Ein Lichtexperte möchte mithilfe von Windenergie Licht in Gemeinden bringen, deren Straßen vor allem im Winter oft stockfinster sind. ( Foto: © Paulo Valdivieso, www.flickr.com/photos/p_valdivieso/14908384223, CC BY-SA 2.0)
Ein Lichtexperte möchte mithilfe von Windenergie Licht in Gemeinden bringen, deren Straßen vor allem im Winter oft stockfinster sind. ( Foto: © Paulo Valdivieso, www.flickr.com/photos/p_valdivieso/14908384223, CC BY-SA 2.0)

Licht in Gemeinden bringen, deren Straßen vor allem im Winter oft stockfinster sind – das möchte ein Lichtexperte mithilfe von Windenergie erreichen. Nachdem die passenden Rotoren entwickelt wurden, ist die Akkuladung noch eine echte Herausforderung.
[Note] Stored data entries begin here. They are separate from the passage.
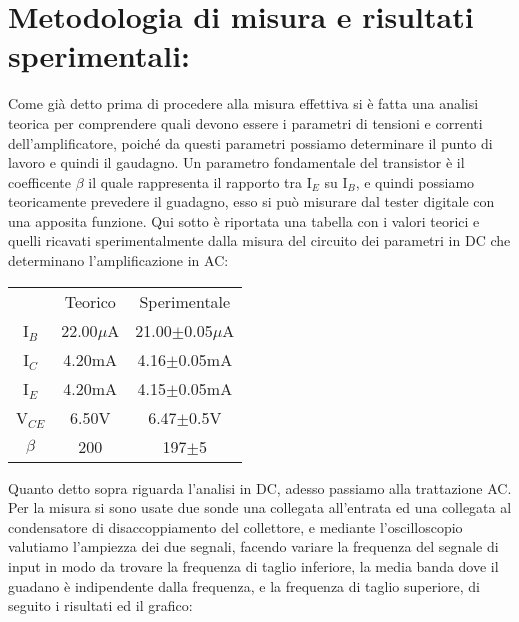 \documentclass{article}
\begin{document}
\section{Metodologia di misura e risultati sperimentali:}
Come già detto prima di procedere alla misura effettiva si è fatta una analisi teorica per comprendere quali devono essere i parametri di tensioni e correnti dell'amplificatore, poiché da questi parametri possiamo determinare il punto di lavoro e quindi il gaudagno. Un parametro fondamentale del transistor è il coefficente $\beta$ il quale rappresenta il rapporto tra I$_{E}$ su I$_{B}$, e quindi possiamo teoricamente prevedere il guadagno, esso si può misurare dal tester digitale con una apposita funzione. Qui sotto è riportata una tabella con i valori teorici e quelli ricavati sperimentalmente dalla misura del circuito dei parametri in DC che determinano l'amplificazione in AC:
\begin{table}[]
    \begin{center}
        \begin{tabular}{c|c|c|}
         &Teorico&Sperimentale\\
      I$_{B}$&22.00$\mu$A&21.00$\pm$0.05$\mu$A\\
      I$_{C}$&4.20mA&4.16$\pm$0.05mA\\
      I$_{E}$&4.20mA&4.15$\pm$0.05mA\\
      V$_{CE}$&6.50V&6.47$\pm$0.5V\\
      $\beta$&200&197$\pm$5\\
      \end{tabular}
   \end{center}
\end{table} 
Quanto detto sopra riguarda l'analisi in DC, adesso passiamo alla trattazione AC. Per la misura si sono usate due sonde una collegata all'entrata ed una collegata al condensatore di disaccoppiamento del collettore, e mediante l'oscilloscopio valutiamo l'ampiezza dei due segnali, facendo variare la frequenza del segnale di input in modo da trovare la frequenza di taglio inferiore, la media banda dove il guadano è indipendente dalla frequenza, e la frequenza di taglio superiore, di seguito i risultati ed il grafico:
\end{document}
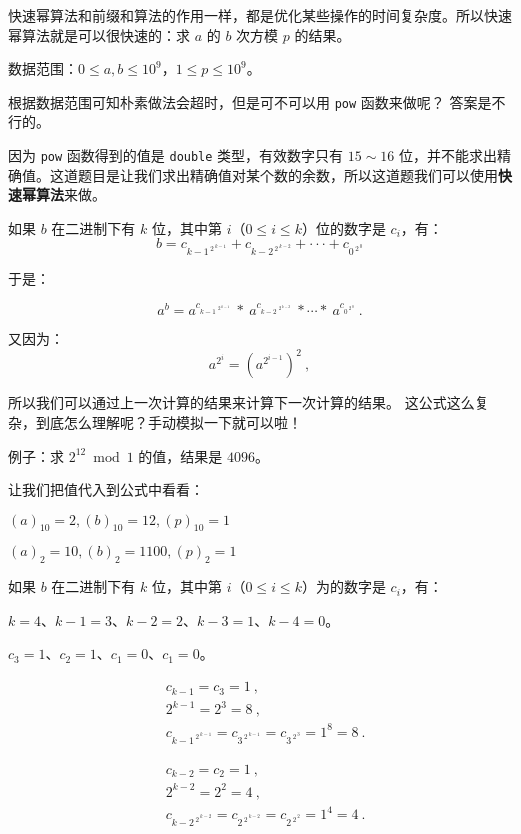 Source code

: 
快速幂算法和前缀和算法的作用一样，都是优化某些操作的时间复杂度。所以快速幂算法就是可以很快速的：求 $a$ 的 $b$ 次方模 $p$ 的结果。

数据范围：$0 \le a,b \le 10^9$，$1 \le p \le 10^9$。

根据数据范围可知朴素做法会超时，但是可不可以用 \verb|pow| 函数来做呢？
答案是不行的。

因为 \verb|pow| 函数得到的值是 \verb|double| 类型，有效数字只有 $15\sim16$ 位，并不能求出精确值。这道题目是让我们求出精确值对某个数的余数，所以这道题我们可以使用\textbf{快速幂算法}来做。

如果 $b$ 在二进制下有 $k$ 位，其中第 $i$（$0 \le i \le k$）位的数字是 $c_i$，有：
\begin{equation}
b = c_{{k-1}^{\ 2^{\ k-1}}}+c_{{k-2}^{\ 2^{\ k-2}}}+\cdot\cdot\cdot+c_{{0}^{\ 2^{\ 0}}}
\end{equation}

于是：

\begin{equation}
a^b= a^{c_{{k-1}^{\ \ 2^{\ k-1}}}} \ *\  a^{c_{{k-2}^{\ \ 2^{\ k-2}}}} \ * \cdots * \ a^{c_{{0}^{\ 2^{\ 0}}}}~.
\end{equation}

又因为：
$$
a^{2^{i}} = (a^{2^{i-1}})^2~,
$$

所以我们可以通过上一次计算的结果来计算下一次计算的结果。
这公式这么复杂，到底怎么理解呢？手动模拟一下就可以啦！

例子：求 $2^{12} \bmod 1$ 的值，结果是 $4096$。

让我们把值代入到公式中看看：

$ (a) _ {10} =  2, (b) _ {10} = 12, (p) _ {10} = 1$

$ (a) _ 2 = 10, (b) _ 2 = 1100, (p) _ 2 = 1 $

如果 $b$ 在二进制下有 $k$ 位，其中第 $i$（$0 \le i \le k$）为的数字是 $c_i$，有：

$k = 4$、$k - 1 = 3$、$k - 2 = 2$、$k - 3 = 1$、$k - 4 = 0$。

$c_3 = 1$、$c_2 = 1$、$c_1 = 0$、$c_1 = 0$。

$$
\begin{aligned}
&c_{k - 1} = c_3 = 1~,\\
&2 ^ {k - 1} = 2 ^ 3 = 8~,\\
&c_{{k-1}^{\ 2^{\ k-1}}} = c_{{3}^{\ 2^{\ k-1}}} = c_{{3}^{\ 2^{\ 3}}} = 1^8 = 8~.
\end{aligned}
$$

$$
\begin{aligned}
&c_{k - 2} = c_2 = 1~,\\
&2 ^ {k - 2} = 2 ^ 2 = 4~,\\
&c_{{k-2}^{\ 2^{\ k-2}}} = c_{{2}^{\ 2^{\ k-2}}} = c_{{2}^{\ 2^{\ 2}}} = 1^4 = 4~.
\end{aligned}
$$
25.03.2016 – Weltweit besteht bereits Interesse an den windbetriebenen Straßenlaternen des Lichtexperten Peer Langemak. Mit der Fertigstellung im nächsten Jahr soll die Erfindung dann das TÜV-Zertifikat bekommen und Licht in bisher stockfinstere Orte bringen. Für viele Gemeinden sind die herkömmlichen Straßenlaternen schlichtweg zu teuer. Abgesehen von den Laternen selbst kostet auch das Verlegen der nötigen Stromkabel eine Menge Geld. Daher bieten die windbetriebenen Straßenlaternen mit einem Preis von ungefähr 3.000 Euro pro Stück viel Einsparpotential.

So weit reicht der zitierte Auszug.